From a567d7e0f060702c843ae3aa82bf9c39e46b75a4 Mon Sep 17 00:00:00 2001
From: James MacMahon <james@oxide.computer>
Date: Fri, 21 Mar 2025 17:17:23 +0000
Subject: [PATCH] Clean up volume usage records created by sagas

Adding a check that the volume Nexus is about to hard delete does not
have associated volume resource usage revealed areas where volumes that
had read-only resources were not being correctly cleaned up. Fix that
here!

Note that leaking these usage records does not cause a functional
problem, but it's not good to leak them. I'll have to write a background
task that cleans these up.
---
 nexus/db-queries/src/db/datastore/volume.rs   |  37 +-
 .../region_snapshot_replacement_start.rs      |  18 +
 .../sagas/region_snapshot_replacement_step.rs | 417 ++++++++++++++++++
 nexus/src/app/sagas/snapshot_create.rs        |   4 +-
 4 files changed, 474 insertions(+), 2 deletions(-)

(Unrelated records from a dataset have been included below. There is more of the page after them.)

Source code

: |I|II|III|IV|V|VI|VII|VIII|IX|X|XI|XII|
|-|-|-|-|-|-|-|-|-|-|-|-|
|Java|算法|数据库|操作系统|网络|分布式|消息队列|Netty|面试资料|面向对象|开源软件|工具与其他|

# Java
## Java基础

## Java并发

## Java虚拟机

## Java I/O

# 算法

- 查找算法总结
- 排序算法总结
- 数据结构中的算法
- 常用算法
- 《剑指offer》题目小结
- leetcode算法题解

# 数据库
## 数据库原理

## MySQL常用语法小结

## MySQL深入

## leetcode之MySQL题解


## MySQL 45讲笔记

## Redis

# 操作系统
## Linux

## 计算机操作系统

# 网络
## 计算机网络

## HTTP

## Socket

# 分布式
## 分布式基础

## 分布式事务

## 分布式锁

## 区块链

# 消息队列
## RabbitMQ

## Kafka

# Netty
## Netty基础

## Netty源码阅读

diff --git a/nexus/db-queries/src/db/datastore/volume.rs b/nexus/db-queries/src/db/datastore/volume.rs
index 008d7fdeb9f..b84da3aad17 100644
--- a/nexus/db-queries/src/db/datastore/volume.rs
+++ b/nexus/db-queries/src/db/datastore/volume.rs
@@ -467,9 +467,18 @@ impl DataStore {
     ) -> DeleteResult {
         use db::schema::volume::dsl;
 
+        let conn = self.pool_connection_unauthorized().await?;
+
+        // If running integration tests, assert that the volume we're about to
+        // hard delete has no volume usage records.

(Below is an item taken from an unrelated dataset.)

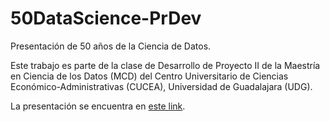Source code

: # 50DataScience-PrDev

Presentación de 50 años de la Ciencia de Datos.

Este trabajo es parte de la clase de Desarrollo de Proyecto II de la Maestría en Ciencia de los Datos (MCD) del Centro Universitario de Ciencias Económico-Administrativas (CUCEA), Universidad de Guadalajara (UDG).

La presentación se encuentra en [este link](https://m5991.github.io/50DataScience-PrDev/Presentacion.html).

+        #[cfg(any(test, feature = "testing"))]
+        Self::validate_volume_has_no_usage_records(&conn, volume_id)
+            .await
+            .map_err(|e| public_error_from_diesel(e, ErrorHandler::Server))?;
+
         diesel::delete(dsl::volume)
             .filter(dsl::id.eq(to_db_typed_uuid(volume_id)))
-            .execute_async(&*self.pool_connection_unauthorized().await?)
+            .execute_async(&*conn)
             .await
             .map(|_| ())
             .map_err(|e| public_error_from_diesel(e, ErrorHandler::Server))
@@ -4061,6 +4070,32 @@ impl DataStore {
 
         Ok(())
     }
+
+    async fn validate_volume_has_no_usage_records(
+        conn: &async_bb8_diesel::Connection<DbConnection>,
+        volume_id: VolumeUuid,
+    ) -> Result<(), diesel::result::Error> {
+        use db::schema::volume_resource_usage::dsl;
+
+        let matching_usage_records: Vec<VolumeResourceUsage> =
+            dsl::volume_resource_usage
+                .filter(dsl::volume_id.eq(to_db_typed_uuid(volume_id)))
+                .select(VolumeResourceUsageRecord::as_select())
+                .get_results_async(conn)
+                .await?
+                .into_iter()
+                .map(|r| r.try_into().unwrap())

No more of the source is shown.